(Stored data)
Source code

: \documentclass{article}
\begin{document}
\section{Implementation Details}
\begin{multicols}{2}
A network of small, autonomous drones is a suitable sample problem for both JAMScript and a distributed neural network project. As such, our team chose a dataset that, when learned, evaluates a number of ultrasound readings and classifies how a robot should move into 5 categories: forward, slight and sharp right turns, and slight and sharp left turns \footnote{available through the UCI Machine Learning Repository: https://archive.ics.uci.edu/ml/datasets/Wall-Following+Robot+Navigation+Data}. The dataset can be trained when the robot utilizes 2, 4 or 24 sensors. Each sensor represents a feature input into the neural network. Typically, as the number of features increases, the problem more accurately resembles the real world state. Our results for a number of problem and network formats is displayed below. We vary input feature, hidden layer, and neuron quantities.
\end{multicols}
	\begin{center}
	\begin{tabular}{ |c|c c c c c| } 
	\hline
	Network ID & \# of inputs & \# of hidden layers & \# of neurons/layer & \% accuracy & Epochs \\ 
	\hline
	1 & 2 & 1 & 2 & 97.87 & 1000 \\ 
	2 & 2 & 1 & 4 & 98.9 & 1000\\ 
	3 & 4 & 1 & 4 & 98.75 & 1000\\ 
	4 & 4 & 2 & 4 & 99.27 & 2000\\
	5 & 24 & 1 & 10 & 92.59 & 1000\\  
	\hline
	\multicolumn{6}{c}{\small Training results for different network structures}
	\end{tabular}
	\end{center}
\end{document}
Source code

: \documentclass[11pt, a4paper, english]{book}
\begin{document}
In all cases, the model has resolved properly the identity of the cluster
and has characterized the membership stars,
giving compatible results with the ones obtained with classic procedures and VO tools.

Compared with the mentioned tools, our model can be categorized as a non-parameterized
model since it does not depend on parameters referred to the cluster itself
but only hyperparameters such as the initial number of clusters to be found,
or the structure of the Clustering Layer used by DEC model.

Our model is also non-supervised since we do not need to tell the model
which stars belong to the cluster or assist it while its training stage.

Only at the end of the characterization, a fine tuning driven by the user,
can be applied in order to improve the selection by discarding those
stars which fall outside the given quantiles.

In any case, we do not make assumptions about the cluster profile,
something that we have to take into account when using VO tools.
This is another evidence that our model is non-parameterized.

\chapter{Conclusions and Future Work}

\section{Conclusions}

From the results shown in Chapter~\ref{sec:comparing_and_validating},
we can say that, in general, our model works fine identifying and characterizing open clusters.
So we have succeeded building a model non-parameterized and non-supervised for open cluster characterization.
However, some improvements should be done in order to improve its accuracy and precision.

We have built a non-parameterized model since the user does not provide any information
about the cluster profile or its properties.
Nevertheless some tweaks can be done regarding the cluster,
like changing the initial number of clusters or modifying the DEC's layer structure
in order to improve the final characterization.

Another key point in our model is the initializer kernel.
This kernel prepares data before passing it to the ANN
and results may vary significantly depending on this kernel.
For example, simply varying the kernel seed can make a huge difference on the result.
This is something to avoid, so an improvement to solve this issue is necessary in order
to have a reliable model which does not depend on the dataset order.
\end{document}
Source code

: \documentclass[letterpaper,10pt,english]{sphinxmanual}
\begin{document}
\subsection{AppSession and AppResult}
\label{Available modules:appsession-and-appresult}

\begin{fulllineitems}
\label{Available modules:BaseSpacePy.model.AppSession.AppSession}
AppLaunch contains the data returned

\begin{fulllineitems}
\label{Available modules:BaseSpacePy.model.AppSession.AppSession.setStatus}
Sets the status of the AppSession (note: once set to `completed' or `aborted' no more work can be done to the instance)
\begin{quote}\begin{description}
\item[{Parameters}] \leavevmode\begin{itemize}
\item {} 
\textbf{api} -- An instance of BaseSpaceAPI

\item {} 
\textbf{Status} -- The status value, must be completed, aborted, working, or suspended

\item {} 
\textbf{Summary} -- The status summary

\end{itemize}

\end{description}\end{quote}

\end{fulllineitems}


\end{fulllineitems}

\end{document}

- _Work task_
Now that the records have been shown, restate each one word for word.

- _Final answer_
Source code

: \documentclass{article}
\begin{document}
\section{Implementation Details}
\begin{multicols}{2}
A network of small, autonomous drones is a suitable sample problem for both JAMScript and a distributed neural network project. As such, our team chose a dataset that, when learned, evaluates a number of ultrasound readings and classifies how a robot should move into 5 categories: forward, slight and sharp right turns, and slight and sharp left turns \footnote{available through the UCI Machine Learning Repository: https://archive.ics.uci.edu/ml/datasets/Wall-Following+Robot+Navigation+Data}. The dataset can be trained when the robot utilizes 2, 4 or 24 sensors. Each sensor represents a feature input into the neural network. Typically, as the number of features increases, the problem more accurately resembles the real world state. Our results for a number of problem and network formats is displayed below. We vary input feature, hidden layer, and neuron quantities.
\end{multicols}
	\begin{center}
	\begin{tabular}{ |c|c c c c c| } 
	\hline
	Network ID & \# of inputs & \# of hidden layers & \# of neurons/layer & \% accuracy & Epochs \\ 
	\hline
	1 & 2 & 1 & 2 & 97.87 & 1000 \\ 
	2 & 2 & 1 & 4 & 98.9 & 1000\\ 
	3 & 4 & 1 & 4 & 98.75 & 1000\\ 
	4 & 4 & 2 & 4 & 99.27 & 2000\\
	5 & 24 & 1 & 10 & 92.59 & 1000\\  
	\hline
	\multicolumn{6}{c}{\small Training results for different network structures}
	\end{tabular}
	\end{center}
\end{document}
Source code

: \documentclass[11pt, a4paper, english]{book}
\begin{document}
In all cases, the model has resolved properly the identity of the cluster
and has characterized the membership stars,
giving compatible results with the ones obtained with classic procedures and VO tools.

Compared with the mentioned tools, our model can be categorized as a non-parameterized
model since it does not depend on parameters referred to the cluster itself
but only hyperparameters such as the initial number of clusters to be found,
or the structure of the Clustering Layer used by DEC model.

Our model is also non-supervised since we do not need to tell the model
which stars belong to the cluster or assist it while its training stage.

Only at the end of the characterization, a fine tuning driven by the user,
can be applied in order to improve the selection by discarding those
stars which fall outside the given quantiles.

In any case, we do not make assumptions about the cluster profile,
something that we have to take into account when using VO tools.
This is another evidence that our model is non-parameterized.

\chapter{Conclusions and Future Work}

\section{Conclusions}

From the results shown in Chapter~\ref{sec:comparing_and_validating},
we can say that, in general, our model works fine identifying and characterizing open clusters.
So we have succeeded building a model non-parameterized and non-supervised for open cluster characterization.
However, some improvements should be done in order to improve its accuracy and precision.

We have built a non-parameterized model since the user does not provide any information
about the cluster profile or its properties.
Nevertheless some tweaks can be done regarding the cluster,
like changing the initial number of clusters or modifying the DEC's layer structure
in order to improve the final characterization.

Another key point in our model is the initializer kernel.
This kernel prepares data before passing it to the ANN
and results may vary significantly depending on this kernel.
For example, simply varying the kernel seed can make a huge difference on the result.
This is something to avoid, so an improvement to solve this issue is necessary in order
to have a reliable model which does not depend on the dataset order.
\end{document}
Source code

: \documentclass[letterpaper,10pt,english]{sphinxmanual}
\begin{document}
\subsection{AppSession and AppResult}
\label{Available modules:appsession-and-appresult}

\begin{fulllineitems}
\label{Available modules:BaseSpacePy.model.AppSession.AppSession}
AppLaunch contains the data returned

\begin{fulllineitems}
\label{Available modules:BaseSpacePy.model.AppSession.AppSession.setStatus}
Sets the status of the AppSession (note: once set to `completed' or `aborted' no more work can be done to the instance)
\begin{quote}\begin{description}
\item[{Parameters}] \leavevmode\begin{itemize}
\item {} 
\textbf{api} -- An instance of BaseSpaceAPI

\item {} 
\textbf{Status} -- The status value, must be completed, aborted, working, or suspended

\item {} 
\textbf{Summary} -- The status summary

\end{itemize}

\end{description}\end{quote}

\end{fulllineitems}


\end{fulllineitems}

\end{document}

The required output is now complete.